Reference to the work of other scholars is required in an Master’s thesis. Whether you aim to present your original findings or to survey theory, quotations and references are expected. In other words, you must demonstrate that you know where your work fits into the existing body of knowledge by reference to relevant existing research.

Clarity

It is important to write your thesis so that others who study in different fields can understand, because not only your advisor, but also other faculty members and students will read your thesis. In particular, you must be able to read your thesis yourself.

After submitting the Master’s thesis, students have an oral defense in which are required to explain their thesis. The oral defense is open to the faculty and students in the Graduate School of Mathematics. Students are evaluated on both the written thesis and the oral defence. The first year study report may be taken into consideration if needed.

D. Other Activities

Comprehensive Examination

The Comprehensive Examination is designed to determine whether students have sufficient mathematical literacy for graduate studies. Students who fail the comprehensive examination must attend the supplementary class. Participation in class, submission of reports, and passing the final examination are required.

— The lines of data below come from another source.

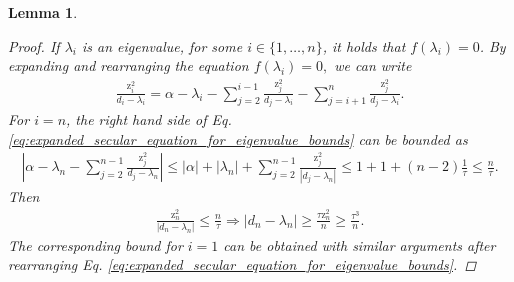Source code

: \documentclass{article}
\newcommand{\labs}{\left|}
\newcommand{\rabs}{\right|}
\newtheorem{lemma}{Lemma}[section]
\newcommand\vecz{\boldsymbol{\mathrm{z}}}
\begin{document}
\begin{lemma}
\begin{proof}
    If $\lambda_i$ is an eigenvalue, for some $i\in\{1,\dots,n\}$, it holds that $f(\lambda_i)=0$. By expanding and rearranging the equation $f(\lambda_i)=0,$ we can write
        \begin{align}
            \label{eq:expanded_secular_equation_for_eigenvalue_bounds}
            \frac{\vecz_i^2}{d_i-\lambda_i} 
            = 
            \alpha 
            - 
            \lambda_i 
            -
            \sum_{j=2}^{i-1}
            \frac{\vecz_j^2}{d_j-\lambda_i}
            -
            \sum_{j=i+1}^{n}
            \frac{\vecz_j^2}{d_j-\lambda_i}.
        \end{align}
    For $i=n$, the right hand side of Eq. \eqref{eq:expanded_secular_equation_for_eigenvalue_bounds} can be bounded as
    \begin{align*}
            \labs
                \alpha 
                - 
                \lambda_n 
                -
                \sum_{j=2}^{n-1}
                \frac{\vecz_j^2}{d_j-\lambda_n}
            \rabs
            \leq
            |\alpha| + |\lambda_n| + \sum_{j=2}^{n-1}\frac{\vecz_j^2}{|d_j-\lambda_n|}
            \leq
            1 + 1 + (n-2)\frac{1}{\tau}
            \leq
            \frac{n}{\tau}
            .
        \end{align*}
        Then
        \begin{align*}
            \frac{\vecz_n^2}{|d_n-\lambda_n|} \leq \frac{n}{\tau}
            \Rightarrow
            |d_n-\lambda_n| \geq \frac{\tau\vecz_n^2}{n} \geq \frac{\tau^3}{n}.
        \end{align*}
    The corresponding bound for $i=1$ can be obtained with similar arguments after rearranging Eq. \eqref{eq:expanded_secular_equation_for_eigenvalue_bounds}.
    

\end{proof}
\end{lemma}
\end{document}
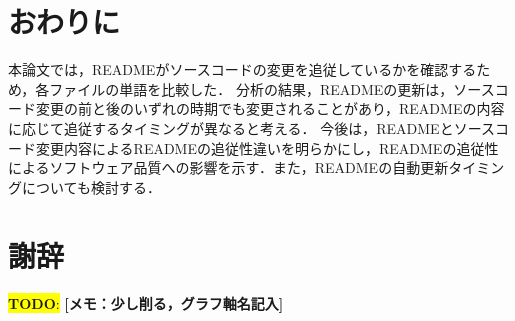 \documentclass[uplatex,dvipdfmx,a4paper,twocolumn,base=11pt,jbase=11pt,ja=standard]{bxjsarticle}  %
\newcommand{\todo}[1]{\colorbox{yellow}{{\bf TODO}:}{\color{red} {\textbf{[#1]}}}}
\begin{document}


\section{おわりに}




本論文では，READMEがソースコードの変更を追従しているかを確認するため，各ファイルの単語を比較した．
分析の結果，READMEの更新は，ソースコード変更の前と後のいずれの時期でも変更されることがあり，READMEの内容に応じて追従するタイミングが異なると考える．
今後は，READMEとソースコード変更内容によるREADMEの追従性違いを明らかにし，READMEの追従性によるソフトウェア品質への影響を示す．また，READMEの自動更新タイミングについても検討する．



\section*{謝辞}




\todo{メモ：少し削る，グラフ軸名記入}




\end{document}
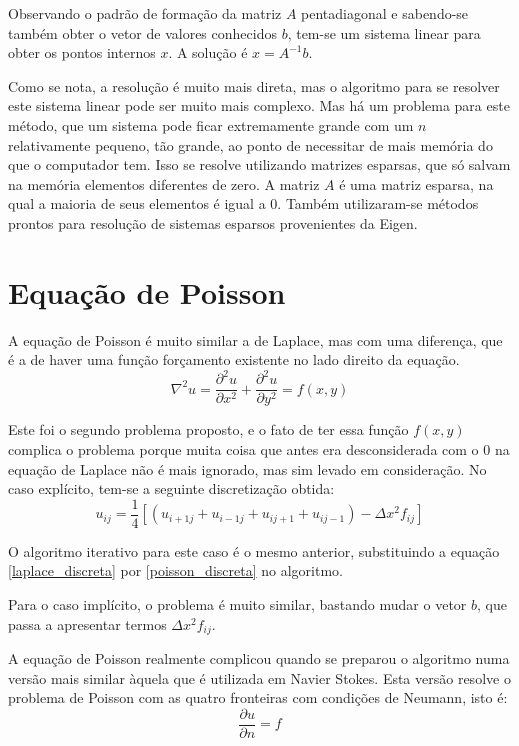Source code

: \documentclass[journal]{IEEEtran}
\begin{document}
Observando o padrão de formação da matriz $A$ pentadiagonal e sabendo-se também obter o vetor de valores conhecidos $b$, tem-se um sistema linear para obter os pontos internos $x$. A solução é $x=A^{-1}b$.

Como se nota, a resolução é muito mais direta, mas o algoritmo para se resolver este sistema linear pode ser muito mais complexo. Mas há um problema para este método, que um sistema pode ficar extremamente grande com um $n$ relativamente pequeno, tão grande, ao ponto de necessitar de mais memória do que o computador tem. Isso se resolve utilizando matrizes esparsas, que só salvam na memória elementos diferentes de zero. A matriz $A$ é uma matriz esparsa, na qual a maioria de seus elementos é igual a 0. Também utilizaram-se métodos prontos para resolução de sistemas esparsos provenientes da Eigen.
\section{Equação de Poisson}

A equação de Poisson é muito similar a de Laplace, mas com uma diferença, que é a de haver uma função forçamento existente no lado direito da equação.
\begin{equation}
  \nabla^2 u=\frac{\partial^2 u}{\partial x^2}+\frac{\partial^2 u}{\partial y^2}=f(x,y)\label{poisson}
\end{equation}

Este foi o segundo problema proposto, e o fato de ter essa função $f(x,y)$ complica o problema porque muita coisa que antes era desconsiderada com o $0$ na equação de Laplace não é mais ignorado, mas sim levado em consideração. No caso explícito, tem-se a seguinte discretização obtida:
\begin{equation}
u_{ij}=\frac{1}{4}[(u_{i+1j}+u_{i-1j}+u_{ij+1}+u_{ij-1})-\Delta x^2 f_{ij}] \label{poisson_discreta}
\end{equation}

O algoritmo iterativo para este caso é o mesmo anterior, substituindo a equação \ref{laplace_discreta} por \ref{poisson_discreta} no algoritmo.

Para o caso implícito, o problema é muito similar, bastando mudar o vetor $b$, que passa a apresentar termos $\Delta x^2 f_{ij}$.

A equação de Poisson realmente complicou quando se preparou o algoritmo numa versão mais similar àquela que é utilizada em Navier Stokes. Esta versão resolve o problema de Poisson com as quatro fronteiras com condições de Neumann, isto é:
\begin{equation}
\frac{\partial u}{\partial n} = f
\end{equation}
\end{document}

Students will be required to answer questions that Department of Mathematics undergraduate 2nd years have mastered. Comprehension of and skills in the following are tested:

• Basics of calculus and linear algebra,
• Ability to articulate mathematical concepts and logic.

Each question is graded on a scale of 3. Students’ answers will be graded on total comprehension in every fundamental point.

The evaluation standard is as follows:

The examination consists of 4 questions. Students are required to earn at least 9 of the 12 total points.*

* 2nd year Small Group Class credits will not be awarded to students who fail the Comprehensive Examination.

Study Report and Presentation

At the end of the session, 1st year Master students submit a Study Report and give a presentation on their study as preparation for 2nd year research. The aim is to review first year studies. We recommend students design a report that reconstructs what they have studied, especially in the Small Group Class.

Students must follow the “Master’s Thesis Guideline” in preparing the Study Report.

The presentation should include a summary of courses taken, the main issues learned, a discussion of the student’s main area of interest, and a plan and goals for the second year. After the presentation, teaching staff will comment.

Teaching Assistant

In the Graduate School of Mathematics, we recruit, mainly from Master students, Teaching Assistants (TAs), who assist in the following activities:

• Calculus, linear algebra classes
  (for the first-year at Schools of Science and Engineering);
• Lectures and Exercises
  (for the second-year and the third-year at the Department of Mathematics);
• Cafe David;
• General Work
  (Correction of reports, writing answers, correction of exercises, summarize and collate answers);
• Q & A,

Advantages of TA work:

• Learn how to organize lectures,
• Re-learn fundamentals by observing the beginners’ mistakes Teaching experience,
• A chance to apply experience in study/​fieldwork.

LATEX Seminar

Graduate students are required to write more and longer reports than are undergraduates. This includes the master’s thesis. When writing a thesis or other formal report, you will need to make a plan at first and elaborate it to the end. Moreover, in mathematics, reports often contain many formulas and/​or graphics. LATEX is document preparation software that facilitates professional and effective preparation of formal mathematical documents. Students are strongly encouraged to familiarize themselves with this software though participation in the LATEX seminar early on.